• _Record extracts_
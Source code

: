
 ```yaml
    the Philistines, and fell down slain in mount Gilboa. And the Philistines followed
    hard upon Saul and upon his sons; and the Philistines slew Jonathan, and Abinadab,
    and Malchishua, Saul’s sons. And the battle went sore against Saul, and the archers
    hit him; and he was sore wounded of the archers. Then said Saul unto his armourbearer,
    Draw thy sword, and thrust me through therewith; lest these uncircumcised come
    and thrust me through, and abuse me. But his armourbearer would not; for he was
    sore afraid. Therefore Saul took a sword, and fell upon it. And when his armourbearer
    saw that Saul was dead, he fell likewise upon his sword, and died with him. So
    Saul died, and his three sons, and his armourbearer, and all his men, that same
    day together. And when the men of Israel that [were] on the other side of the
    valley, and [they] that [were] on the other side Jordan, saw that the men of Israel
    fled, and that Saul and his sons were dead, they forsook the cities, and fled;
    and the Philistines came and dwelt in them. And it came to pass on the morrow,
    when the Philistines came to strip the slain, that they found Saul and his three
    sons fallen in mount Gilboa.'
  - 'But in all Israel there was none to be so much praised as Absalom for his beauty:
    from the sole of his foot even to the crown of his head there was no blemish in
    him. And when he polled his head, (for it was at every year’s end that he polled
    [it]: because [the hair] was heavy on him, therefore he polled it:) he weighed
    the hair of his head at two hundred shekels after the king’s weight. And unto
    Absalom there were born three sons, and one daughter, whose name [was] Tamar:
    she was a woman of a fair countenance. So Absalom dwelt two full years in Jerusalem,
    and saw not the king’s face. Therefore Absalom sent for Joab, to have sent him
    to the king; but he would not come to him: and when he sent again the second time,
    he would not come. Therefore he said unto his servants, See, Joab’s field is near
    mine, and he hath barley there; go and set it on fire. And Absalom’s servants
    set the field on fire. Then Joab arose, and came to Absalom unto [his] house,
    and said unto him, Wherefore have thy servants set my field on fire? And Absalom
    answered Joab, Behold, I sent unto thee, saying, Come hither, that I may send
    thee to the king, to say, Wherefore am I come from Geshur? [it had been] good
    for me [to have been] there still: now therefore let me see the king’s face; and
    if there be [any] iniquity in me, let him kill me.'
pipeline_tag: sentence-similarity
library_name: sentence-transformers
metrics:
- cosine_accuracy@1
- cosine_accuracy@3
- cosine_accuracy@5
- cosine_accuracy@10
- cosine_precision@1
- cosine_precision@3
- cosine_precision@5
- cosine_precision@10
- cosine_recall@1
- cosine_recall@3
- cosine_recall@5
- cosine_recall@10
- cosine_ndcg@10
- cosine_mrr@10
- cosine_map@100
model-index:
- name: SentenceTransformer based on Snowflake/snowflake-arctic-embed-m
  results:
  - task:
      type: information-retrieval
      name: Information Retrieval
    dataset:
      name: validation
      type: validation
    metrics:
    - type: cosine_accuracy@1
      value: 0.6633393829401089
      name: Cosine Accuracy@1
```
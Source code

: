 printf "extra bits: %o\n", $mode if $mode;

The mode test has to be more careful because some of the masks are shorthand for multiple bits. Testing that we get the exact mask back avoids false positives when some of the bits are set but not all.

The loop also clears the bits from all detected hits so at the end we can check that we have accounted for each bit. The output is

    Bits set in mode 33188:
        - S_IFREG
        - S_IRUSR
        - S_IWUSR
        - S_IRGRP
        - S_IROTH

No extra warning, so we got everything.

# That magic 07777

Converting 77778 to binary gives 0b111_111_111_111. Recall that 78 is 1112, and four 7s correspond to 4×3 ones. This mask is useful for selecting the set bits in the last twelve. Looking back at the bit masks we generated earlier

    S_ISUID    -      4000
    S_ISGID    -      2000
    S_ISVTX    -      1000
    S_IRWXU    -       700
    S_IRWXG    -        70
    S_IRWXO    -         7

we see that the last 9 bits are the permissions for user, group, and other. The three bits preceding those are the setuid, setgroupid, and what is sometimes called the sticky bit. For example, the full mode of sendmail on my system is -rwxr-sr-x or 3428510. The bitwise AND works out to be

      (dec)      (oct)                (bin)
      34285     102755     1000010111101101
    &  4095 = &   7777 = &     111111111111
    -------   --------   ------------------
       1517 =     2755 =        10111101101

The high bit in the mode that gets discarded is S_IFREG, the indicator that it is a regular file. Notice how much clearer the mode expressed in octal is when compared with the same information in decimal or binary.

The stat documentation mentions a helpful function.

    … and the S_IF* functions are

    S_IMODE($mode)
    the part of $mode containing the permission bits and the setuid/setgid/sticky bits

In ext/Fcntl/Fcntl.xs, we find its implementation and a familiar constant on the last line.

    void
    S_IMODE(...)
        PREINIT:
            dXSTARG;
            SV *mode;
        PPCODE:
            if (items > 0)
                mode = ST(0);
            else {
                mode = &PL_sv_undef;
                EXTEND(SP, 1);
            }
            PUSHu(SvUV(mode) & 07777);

• _What you are asked to do_
Nothing in the data may be left out. Copy all of it exactly.

• _Response_
Source code

:
 ```yaml
    the Philistines, and fell down slain in mount Gilboa. And the Philistines followed
    hard upon Saul and upon his sons; and the Philistines slew Jonathan, and Abinadab,
    and Malchishua, Saul’s sons. And the battle went sore against Saul, and the archers
    hit him; and he was sore wounded of the archers. Then said Saul unto his armourbearer,
    Draw thy sword, and thrust me through therewith; lest these uncircumcised come
    and thrust me through, and abuse me. But his armourbearer would not; for he was
    sore afraid. Therefore Saul took a sword, and fell upon it. And when his armourbearer
    saw that Saul was dead, he fell likewise upon his sword, and died with him. So
    Saul died, and his three sons, and his armourbearer, and all his men, that same
    day together. And when the men of Israel that [were] on the other side of the
    valley, and [they] that [were] on the other side Jordan, saw that the men of Israel
    fled, and that Saul and his sons were dead, they forsook the cities, and fled;
    and the Philistines came and dwelt in them. And it came to pass on the morrow,
    when the Philistines came to strip the slain, that they found Saul and his three
    sons fallen in mount Gilboa.'
  - 'But in all Israel there was none to be so much praised as Absalom for his beauty:
    from the sole of his foot even to the crown of his head there was no blemish in
    him. And when he polled his head, (for it was at every year’s end that he polled
    [it]: because [the hair] was heavy on him, therefore he polled it:) he weighed
    the hair of his head at two hundred shekels after the king’s weight. And unto
    Absalom there were born three sons, and one daughter, whose name [was] Tamar:
    she was a woman of a fair countenance. So Absalom dwelt two full years in Jerusalem,
    and saw not the king’s face. Therefore Absalom sent for Joab, to have sent him
    to the king; but he would not come to him: and when he sent again the second time,
    he would not come. Therefore he said unto his servants, See, Joab’s field is near
    mine, and he hath barley there; go and set it on fire. And Absalom’s servants
    set the field on fire. Then Joab arose, and came to Absalom unto [his] house,
    and said unto him, Wherefore have thy servants set my field on fire? And Absalom
    answered Joab, Behold, I sent unto thee, saying, Come hither, that I may send
    thee to the king, to say, Wherefore am I come from Geshur? [it had been] good
    for me [to have been] there still: now therefore let me see the king’s face; and
    if there be [any] iniquity in me, let him kill me.'
pipeline_tag: sentence-similarity
library_name: sentence-transformers
metrics:
- cosine_accuracy@1
- cosine_accuracy@3
- cosine_accuracy@5
- cosine_accuracy@10
- cosine_precision@1
- cosine_precision@3
- cosine_precision@5
- cosine_precision@10
- cosine_recall@1
- cosine_recall@3
- cosine_recall@5
- cosine_recall@10
- cosine_ndcg@10
- cosine_mrr@10
- cosine_map@100
model-index:
- name: SentenceTransformer based on Snowflake/snowflake-arctic-embed-m
  results:
  - task:
      type: information-retrieval
      name: Information Retrieval
    dataset:
      name: validation
      type: validation
    metrics:
    - type: cosine_accuracy@1
      value: 0.6633393829401089
      name: Cosine Accuracy@1
```
Source code

: printf "extra bits: %o\n", $mode if $mode;

The mode test has to be more careful because some of the masks are shorthand for multiple bits. Testing that we get the exact mask back avoids false positives when some of the bits are set but not all.

The loop also clears the bits from all detected hits so at the end we can check that we have accounted for each bit. The output is

    Bits set in mode 33188:
        - S_IFREG
        - S_IRUSR
        - S_IWUSR
        - S_IRGRP
        - S_IROTH

No extra warning, so we got everything.

# That magic 07777

Converting 77778 to binary gives 0b111_111_111_111. Recall that 78 is 1112, and four 7s correspond to 4×3 ones. This mask is useful for selecting the set bits in the last twelve. Looking back at the bit masks we generated earlier

    S_ISUID    -      4000
    S_ISGID    -      2000
    S_ISVTX    -      1000
    S_IRWXU    -       700
    S_IRWXG    -        70
    S_IRWXO    -         7

we see that the last 9 bits are the permissions for user, group, and other. The three bits preceding those are the setuid, setgroupid, and what is sometimes called the sticky bit. For example, the full mode of sendmail on my system is -rwxr-sr-x or 3428510. The bitwise AND works out to be

      (dec)      (oct)                (bin)
      34285     102755     1000010111101101
    &  4095 = &   7777 = &     111111111111
    -------   --------   ------------------
       1517 =     2755 =        10111101101

The high bit in the mode that gets discarded is S_IFREG, the indicator that it is a regular file. Notice how much clearer the mode expressed in octal is when compared with the same information in decimal or binary.

The stat documentation mentions a helpful function.

    … and the S_IF* functions are

    S_IMODE($mode)
    the part of $mode containing the permission bits and the setuid/setgid/sticky bits

In ext/Fcntl/Fcntl.xs, we find its implementation and a familiar constant on the last line.

    void
    S_IMODE(...)
        PREINIT:
            dXSTARG;
            SV *mode;
        PPCODE:
            if (items > 0)
                mode = ST(0);
            else {
                mode = &PL_sv_undef;
                EXTEND(SP, 1);
            }
            PUSHu(SvUV(mode) & 07777);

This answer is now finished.